If you follow the news, chances are you’ve seen or heard some headlines about the housing market that don’t give the full picture. The real estate market changes, and when it does, it can be difficult to separate fact from fiction. That’s where a trusted real estate professional comes in. They can help demystify the headlines so you can truly understand today’s market and what it means for you.
Here are three common housing market myths you may have heard, along with expert analysis that provides better context.
Myth 1: House prices will fall
One con that many buyers have seen or heard is this housing prices are going to crash. This is because headlines often use similar, but different, terms to describe what happens to prices. Some of the ones you can see right now include:
- Gratitudeor rising house prices.
- Depreciationor lower housing prices.
- And daccelerationwhich means house prices are rising, but at a slower pace.
The point is experts do not call for price reductions. Instead, they predict the gratitude will continue, only in slow motion. This means that house prices will rise, not fall. Selma Hepp, Deputy Chief Economist CoreLogic, explains:
“. . . higher mortgage rates combined with more inventory will lead to slower home price growth but a decline in house prices is unlikely.”

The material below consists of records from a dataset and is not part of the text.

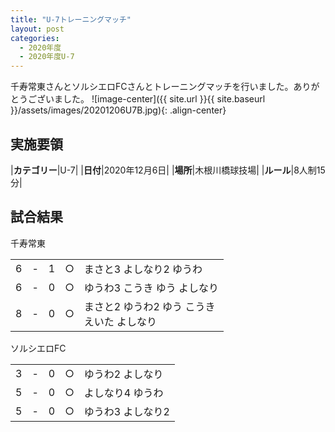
 ```yaml
---
title: "U-7トレーニングマッチ"
layout: post
categories:
  - 2020年度
  - 2020年度U-7
---
```


千寿常東さんとソルシエロFCさんとトレーニングマッチを行いました。ありがとうございました。
![image-center]({{ site.url }}{{ site.baseurl }}/assets/images/20201206U7B.jpg){: .align-center}

## 実施要領

|**カテゴリー**|U-7|
|**日付**|2020年12月6日|
|**場所**|木根川橋球技場|
|**ルール**|8人制15分|

## 試合結果

千寿常東

|    |   |    |         |    |
|:--:|:-:|:--:|:--:|:--------|
|    6| - |   1|○|まさと3 よしなり2 ゆうわ|
|    6| - |   0|○|ゆうわ3 こうき ゆう よしなり|
|    8| - |   0|○|まさと2 ゆうわ2 ゆう こうき<br>えいた よしなり|

ソルシエロFC

|    |   |    |         |    |
|:--:|:-:|:--:|:--:|:--------|
|    3| - |   0|○|ゆうわ2 よしなり|
|    5| - |   0|○|よしなり4 ゆうわ|
|    5| - |   0|○|ゆうわ3 よしなり2|
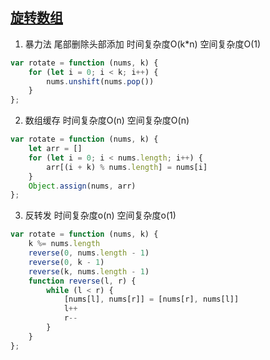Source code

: ## [旋转数组](https://leetcode-cn.com/problems/rotate-array/)

1. 暴力法 尾部删除头部添加 时间复杂度O(k*n) 空间复杂度O(1)
```js
var rotate = function (nums, k) {
    for (let i = 0; i < k; i++) {
        nums.unshift(nums.pop())
    }
};
```

2. 数组缓存 时间复杂度O(n) 空间复杂度O(n)
```js
var rotate = function (nums, k) {
    let arr = []
    for (let i = 0; i < nums.length; i++) {
        arr[(i + k) % nums.length] = nums[i]
    }
    Object.assign(nums, arr)
};
```

3. 反转发 时间复杂度o(n) 空间复杂度o(1)
```js
var rotate = function (nums, k) {
    k %= nums.length
    reverse(0, nums.length - 1)
    reverse(0, k - 1)
    reverse(k, nums.length - 1)
    function reverse(l, r) {
        while (l < r) {
            [nums[l], nums[r]] = [nums[r], nums[l]]
            l++
            r--
        }
    }
};
```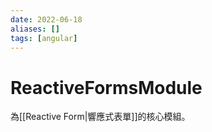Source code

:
 ```yaml
---
date: 2022-06-18
aliases: []
tags: [angular]
---
```

# ReactiveFormsModule
為[[Reactive Form|響應式表單]]的核心模組。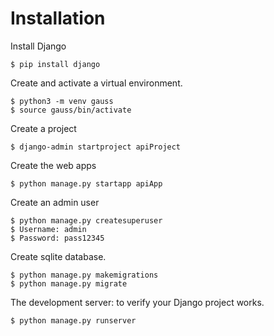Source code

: # Installation

Install Django
```shell
$ pip install django
```

Create and activate a virtual environment.
```shell
$ python3 -m venv gauss
$ source gauss/bin/activate
```

Create a project
```shell
$ django-admin startproject apiProject
```

Create the web apps
```shell
$ python manage.py startapp apiApp
```

Create an admin user
```shell
$ python manage.py createsuperuser
$ Username: admin
$ Password: pass12345
```

Create sqlite database.
```shell
$ python manage.py makemigrations
$ python manage.py migrate

```

The development server: to verify your Django project works.
```shell
$ python manage.py runserver

```
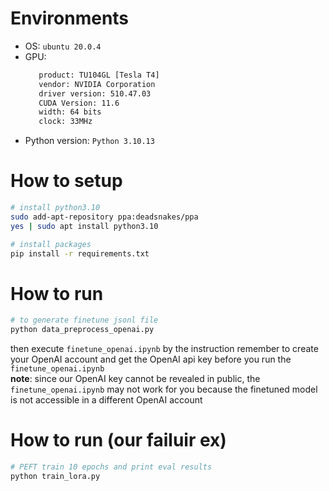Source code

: # Environments
* OS: `ubuntu 20.0.4`  
* GPU: 
    ```bash
       product: TU104GL [Tesla T4]
       vendor: NVIDIA Corporation
       driver version: 510.47.03
       CUDA Version: 11.6 
       width: 64 bits
       clock: 33MHz
    ```  
* Python version: `Python 3.10.13`  

# How to setup
```bash
# install python3.10
sudo add-apt-repository ppa:deadsnakes/ppa
yes | sudo apt install python3.10

# install packages
pip install -r requirements.txt
```

# How to run
```bash
# to generate finetune jsonl file
python data_preprocess_openai.py
```
then execute `finetune_openai.ipynb` by the instruction
remember to create your OpenAI account and get the OpenAI api key before you run the `finetune_openai.ipynb`  
**note**: since our OpenAI key cannot be revealed in public, the `finetune_openai.ipynb` may not work for you because the finetuned model is not accessible in a different OpenAI account  

# How to run (our failuir ex)
```bash
# PEFT train 10 epochs and print eval results
python train_lora.py
```
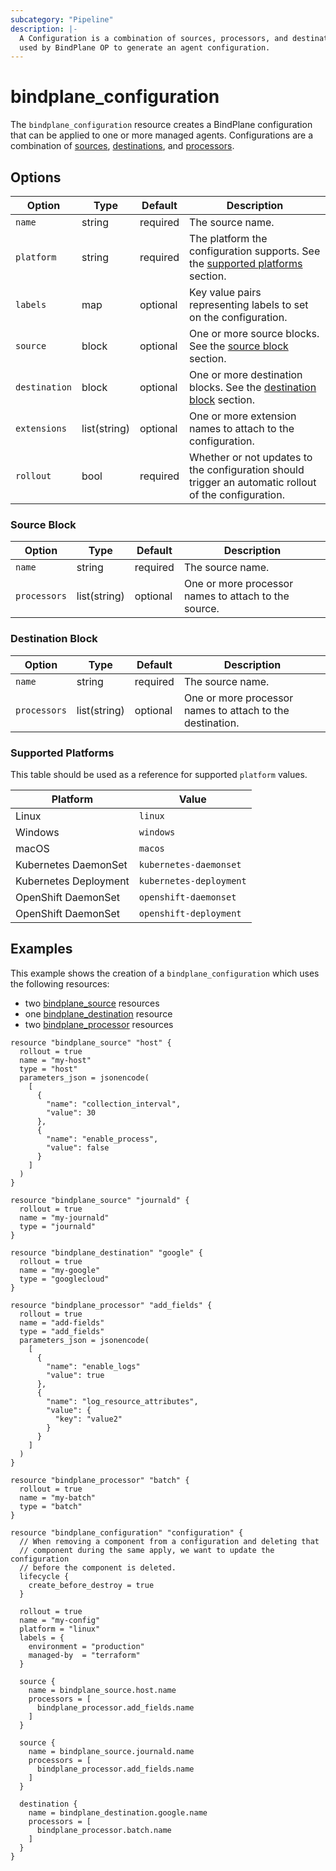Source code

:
 ```yaml
---
subcategory: "Pipeline"
description: |-
  A Configuration is a combination of sources, processors, and destinations
  used by BindPlane OP to generate an agent configuration.
---
```


# bindplane_configuration

The `bindplane_configuration` resource creates a BindPlane configuration that can be applied
to one or more managed agents. Configurations are a combination of [sources](./bindplane_source.md),
[destinations](./bindplane_destination.md), and [processors](./bindplane_processor.md).

## Options

| Option         | Type    | Default  | Description                  |
| -------------- | ------- | -------- | ---------------------------- |
| `name`         | string  | required | The source name.             |
| `platform`     | string  | required | The platform the configuration supports. See the [supported platforms](./bindplane_configuration.md#supported-platforms) section. |
| `labels`       | map     | optional | Key value pairs representing labels to set on the configuration. |
| `source`       | block   | optional | One or more source blocks. See the [source block](./bindplane_configuration.md#source-block) section. |
| `destination`  | block   | optional | One or more destination blocks. See the [destination block](./bindplane_configuration.md#destination-block) section.
| `extensions`   | list(string) | optional | One or more extension names to attach to the configuration. |
| `rollout`      | bool    | required | Whether or not updates to the configuration should trigger an automatic rollout of the configuration. |

### Source Block

| Option              | Type         | Default  | Description                  |
| ------------------- | -----------  | -------- | ---------------------------- |
| `name`              | string       | required | The source name.             |
| `processors`        | list(string) | optional | One or more processor names to attach to the source. |

### Destination Block

| Option              | Type         | Default  | Description                  |
| ------------------- | -----------  | -------- | ---------------------------- |
| `name`              | string       | required | The source name.             |
| `processors`        | list(string) | optional | One or more processor names to attach to the destination. |

### Supported Platforms

This table should be used as a reference for supported `platform` values.

| Platform               | Value                   | 
| ---------------------- | ----------------------- |
| Linux                  | `linux`                 |
| Windows                | `windows`               |
| macOS                  | `macos`                 |
| Kubernetes DaemonSet   | `kubernetes-daemonset`  |
| Kubernetes Deployment  | `kubernetes-deployment` |
| OpenShift DaemonSet    | `openshift-daemonset`   |
| OpenShift DaemonSet    | `openshift-deployment`  |

## Examples

This example shows the creation of a `bindplane_configuration` which uses the following resources:
- two [bindplane_source](./bindplane_source.md) resources
- one [bindplane_destination](./bindplane_destination.md) resource
- two [bindplane_processor](./bindplane_processor.md) resources

```hcl
resource "bindplane_source" "host" {
  rollout = true
  name = "my-host"
  type = "host"
  parameters_json = jsonencode(
    [
      {
        "name": "collection_interval",
        "value": 30
      },
      {
        "name": "enable_process",
        "value": false
      }
    ]
  )
}

resource "bindplane_source" "journald" {
  rollout = true
  name = "my-journald"
  type = "journald"
}

resource "bindplane_destination" "google" {
  rollout = true
  name = "my-google"
  type = "googlecloud"
}

resource "bindplane_processor" "add_fields" {
  rollout = true
  name = "add-fields"
  type = "add_fields"
  parameters_json = jsonencode(
    [
      {
        "name": "enable_logs"
        "value": true
      },
      {
        "name": "log_resource_attributes",
        "value": {
          "key": "value2"
        }
      }
    ]
  )
}

resource "bindplane_processor" "batch" {
  rollout = true
  name = "my-batch"
  type = "batch"
}

resource "bindplane_configuration" "configuration" {
  // When removing a component from a configuration and deleting that
  // component during the same apply, we want to update the configuration
  // before the component is deleted.
  lifecycle {
    create_before_destroy = true
  }

  rollout = true
  name = "my-config"
  platform = "linux"
  labels = {
    environment = "production"
    managed-by  = "terraform"
  }

  source {
    name = bindplane_source.host.name
    processors = [
      bindplane_processor.add_fields.name
    ]
  }

  source {
    name = bindplane_source.journald.name
    processors = [
      bindplane_processor.add_fields.name
    ]
  }

  destination {
    name = bindplane_destination.google.name
    processors = [
      bindplane_processor.batch.name
    ]
  }
}
```
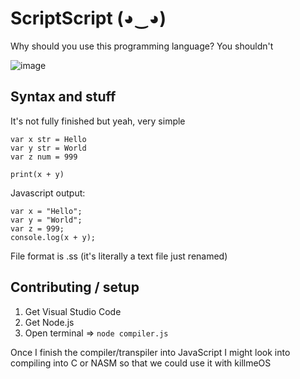 # ScriptScript (◕‿◕)

Why should you use this programming language? You shouldn't

![image](https://github.com/user-attachments/assets/93ff3c58-f16d-4b61-8235-4e0d658c552b)

## Syntax and stuff

It's not fully finished but yeah, very simple
```
var x str = Hello
var y str = World
var z num = 999

print(x + y)
```
Javascript output:
```
var x = "Hello";
var y = "World";
var z = 999;
console.log(x + y);
```

File format is .ss (it's literally a text file just renamed)

## Contributing / setup
1. Get Visual Studio Code
2. Get Node.js
3. Open terminal => `node compiler.js`

Once I finish the compiler/transpiler into JavaScript I might look into compiling into C or NASM so that we could use it with killmeOS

Myth 2: The housing market is in a correction stage
Another common myth is that the housing market is in a correction phase. Again, it’s not. That’s why. In accordance with Forbes:
“A correction is a sustained decline in the value of a market index or the price of an individual asset. Generally, a 10% to 20% drop in value from the recent peak is considered a correction.»
As mentioned above, housing prices are still rising, and according to experts, this will continue, but at a slower pace. This means the housing market is not in correction because prices do not fall. That’s just a softening of the past two years, which have been record-breaking in almost every way.
Myth 3: The housing market will crash
Some headlines are raising concerns that the housing market is a bubble ready to burst. But experts say that today there is nothing like 2008. One reason is that lending standards are very different today. Logan Mohtashami, Lead Analyst HousingWire, explains:
“As talk of a recession becomes more common, some people worry that mortgage lending will get much tighter. This usually happens during a recession, however The notion that American credit will collapse like it did between 2005 and 2008 couldn’t be more wrong because we didn’t have a credit boom between 2008 and 2022.”
During the last one housing bubble, it was much easier to get a mortgage than it is today. since then lending standards have strengthened significantly, and mortgage buyers over the past decade are far more qualified than they were in the years leading up to the crash.
No matter what you hear about the housing market, let us connect you with a Band Premier Broker today 541-323-2779. That way, you’ll have a seasoned authority on your side who knows the ins and outs of the market, including current trends, historical context, and more.